= Beginning of Section =
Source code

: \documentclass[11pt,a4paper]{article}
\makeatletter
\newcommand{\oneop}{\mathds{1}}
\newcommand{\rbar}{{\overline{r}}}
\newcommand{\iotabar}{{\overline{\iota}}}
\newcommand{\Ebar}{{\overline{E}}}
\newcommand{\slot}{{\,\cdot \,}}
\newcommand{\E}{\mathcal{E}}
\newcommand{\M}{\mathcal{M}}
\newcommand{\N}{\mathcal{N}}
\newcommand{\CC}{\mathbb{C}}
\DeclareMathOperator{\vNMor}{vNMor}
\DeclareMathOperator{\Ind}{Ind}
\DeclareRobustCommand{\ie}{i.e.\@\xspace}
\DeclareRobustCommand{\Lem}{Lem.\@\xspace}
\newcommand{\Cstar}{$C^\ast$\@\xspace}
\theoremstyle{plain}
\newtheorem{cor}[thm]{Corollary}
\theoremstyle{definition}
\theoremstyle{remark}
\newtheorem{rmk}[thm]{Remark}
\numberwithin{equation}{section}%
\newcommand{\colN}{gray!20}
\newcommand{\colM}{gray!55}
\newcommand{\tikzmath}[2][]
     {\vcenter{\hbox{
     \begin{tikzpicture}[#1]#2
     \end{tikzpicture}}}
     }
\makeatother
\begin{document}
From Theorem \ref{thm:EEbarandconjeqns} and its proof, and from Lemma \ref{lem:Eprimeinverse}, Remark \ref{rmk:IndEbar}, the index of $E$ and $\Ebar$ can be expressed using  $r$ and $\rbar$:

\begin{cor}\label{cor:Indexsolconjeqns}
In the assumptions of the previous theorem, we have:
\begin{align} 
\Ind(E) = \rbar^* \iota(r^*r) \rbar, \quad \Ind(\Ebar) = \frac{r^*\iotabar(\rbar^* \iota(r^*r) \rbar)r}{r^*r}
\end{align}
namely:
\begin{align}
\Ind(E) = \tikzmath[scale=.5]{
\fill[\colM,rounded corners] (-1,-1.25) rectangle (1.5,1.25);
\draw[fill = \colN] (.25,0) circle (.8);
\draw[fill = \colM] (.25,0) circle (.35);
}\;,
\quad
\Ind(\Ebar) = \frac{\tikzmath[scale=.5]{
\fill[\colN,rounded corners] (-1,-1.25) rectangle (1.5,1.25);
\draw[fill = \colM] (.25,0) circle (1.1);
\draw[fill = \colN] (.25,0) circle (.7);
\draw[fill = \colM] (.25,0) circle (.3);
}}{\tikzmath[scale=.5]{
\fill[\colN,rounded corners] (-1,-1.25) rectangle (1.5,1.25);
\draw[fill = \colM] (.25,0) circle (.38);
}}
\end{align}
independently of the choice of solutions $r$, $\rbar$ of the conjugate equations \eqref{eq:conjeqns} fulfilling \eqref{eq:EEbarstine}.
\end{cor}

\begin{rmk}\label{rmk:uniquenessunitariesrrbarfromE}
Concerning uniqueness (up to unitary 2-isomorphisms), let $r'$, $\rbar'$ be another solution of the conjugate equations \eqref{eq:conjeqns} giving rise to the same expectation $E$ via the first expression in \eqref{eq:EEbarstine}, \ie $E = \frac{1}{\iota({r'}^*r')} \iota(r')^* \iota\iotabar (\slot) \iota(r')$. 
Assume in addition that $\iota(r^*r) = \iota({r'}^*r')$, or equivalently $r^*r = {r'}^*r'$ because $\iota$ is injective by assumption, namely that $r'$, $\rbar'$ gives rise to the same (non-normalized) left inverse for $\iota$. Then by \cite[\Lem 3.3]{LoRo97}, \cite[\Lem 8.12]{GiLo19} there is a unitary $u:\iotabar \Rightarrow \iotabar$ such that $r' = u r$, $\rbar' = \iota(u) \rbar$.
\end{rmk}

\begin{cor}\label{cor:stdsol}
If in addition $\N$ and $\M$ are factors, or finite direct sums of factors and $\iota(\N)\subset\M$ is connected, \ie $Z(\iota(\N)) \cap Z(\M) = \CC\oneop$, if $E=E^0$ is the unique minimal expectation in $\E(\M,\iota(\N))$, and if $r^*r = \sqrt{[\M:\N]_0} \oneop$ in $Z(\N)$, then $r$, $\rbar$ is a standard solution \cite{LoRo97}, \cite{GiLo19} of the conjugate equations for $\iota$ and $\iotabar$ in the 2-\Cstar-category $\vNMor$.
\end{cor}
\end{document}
= End of Section =
Exercise directions
Each line of the data is to be restated exactly.

Expected output
Source code

: \documentclass[11pt,a4paper]{article}
\makeatletter
\newcommand{\oneop}{\mathds{1}}
\newcommand{\rbar}{{\overline{r}}}
\newcommand{\iotabar}{{\overline{\iota}}}
\newcommand{\Ebar}{{\overline{E}}}
\newcommand{\slot}{{\,\cdot \,}}
\newcommand{\E}{\mathcal{E}}
\newcommand{\M}{\mathcal{M}}
\newcommand{\N}{\mathcal{N}}
\newcommand{\CC}{\mathbb{C}}
\DeclareMathOperator{\vNMor}{vNMor}
\DeclareMathOperator{\Ind}{Ind}
\DeclareRobustCommand{\ie}{i.e.\@\xspace}
\DeclareRobustCommand{\Lem}{Lem.\@\xspace}
\newcommand{\Cstar}{$C^\ast$\@\xspace}
\theoremstyle{plain}
\newtheorem{cor}[thm]{Corollary}
\theoremstyle{definition}
\theoremstyle{remark}
\newtheorem{rmk}[thm]{Remark}
\numberwithin{equation}{section}%
\newcommand{\colN}{gray!20}
\newcommand{\colM}{gray!55}
\newcommand{\tikzmath}[2][]
     {\vcenter{\hbox{
     \begin{tikzpicture}[#1]#2
     \end{tikzpicture}}}
     }
\makeatother
\begin{document}
From Theorem \ref{thm:EEbarandconjeqns} and its proof, and from Lemma \ref{lem:Eprimeinverse}, Remark \ref{rmk:IndEbar}, the index of $E$ and $\Ebar$ can be expressed using  $r$ and $\rbar$:

\begin{cor}\label{cor:Indexsolconjeqns}
In the assumptions of the previous theorem, we have:
\begin{align} 
\Ind(E) = \rbar^* \iota(r^*r) \rbar, \quad \Ind(\Ebar) = \frac{r^*\iotabar(\rbar^* \iota(r^*r) \rbar)r}{r^*r}
\end{align}
namely:
\begin{align}
\Ind(E) = \tikzmath[scale=.5]{
\fill[\colM,rounded corners] (-1,-1.25) rectangle (1.5,1.25);
\draw[fill = \colN] (.25,0) circle (.8);
\draw[fill = \colM] (.25,0) circle (.35);
}\;,
\quad
\Ind(\Ebar) = \frac{\tikzmath[scale=.5]{
\fill[\colN,rounded corners] (-1,-1.25) rectangle (1.5,1.25);
\draw[fill = \colM] (.25,0) circle (1.1);
\draw[fill = \colN] (.25,0) circle (.7);
\draw[fill = \colM] (.25,0) circle (.3);
}}{\tikzmath[scale=.5]{
\fill[\colN,rounded corners] (-1,-1.25) rectangle (1.5,1.25);
\draw[fill = \colM] (.25,0) circle (.38);
}}
\end{align}
independently of the choice of solutions $r$, $\rbar$ of the conjugate equations \eqref{eq:conjeqns} fulfilling \eqref{eq:EEbarstine}.
\end{cor}

\begin{rmk}\label{rmk:uniquenessunitariesrrbarfromE}
Concerning uniqueness (up to unitary 2-isomorphisms), let $r'$, $\rbar'$ be another solution of the conjugate equations \eqref{eq:conjeqns} giving rise to the same expectation $E$ via the first expression in \eqref{eq:EEbarstine}, \ie $E = \frac{1}{\iota({r'}^*r')} \iota(r')^* \iota\iotabar (\slot) \iota(r')$. 
Assume in addition that $\iota(r^*r) = \iota({r'}^*r')$, or equivalently $r^*r = {r'}^*r'$ because $\iota$ is injective by assumption, namely that $r'$, $\rbar'$ gives rise to the same (non-normalized) left inverse for $\iota$. Then by \cite[\Lem 3.3]{LoRo97}, \cite[\Lem 8.12]{GiLo19} there is a unitary $u:\iotabar \Rightarrow \iotabar$ such that $r' = u r$, $\rbar' = \iota(u) \rbar$.
\end{rmk}

\begin{cor}\label{cor:stdsol}
If in addition $\N$ and $\M$ are factors, or finite direct sums of factors and $\iota(\N)\subset\M$ is connected, \ie $Z(\iota(\N)) \cap Z(\M) = \CC\oneop$, if $E=E^0$ is the unique minimal expectation in $\E(\M,\iota(\N))$, and if $r^*r = \sqrt{[\M:\N]_0} \oneop$ in $Z(\N)$, then $r$, $\rbar$ is a standard solution \cite{LoRo97}, \cite{GiLo19} of the conjugate equations for $\iota$ and $\iotabar$ in the 2-\Cstar-category $\vNMor$.
\end{cor}
\end{document}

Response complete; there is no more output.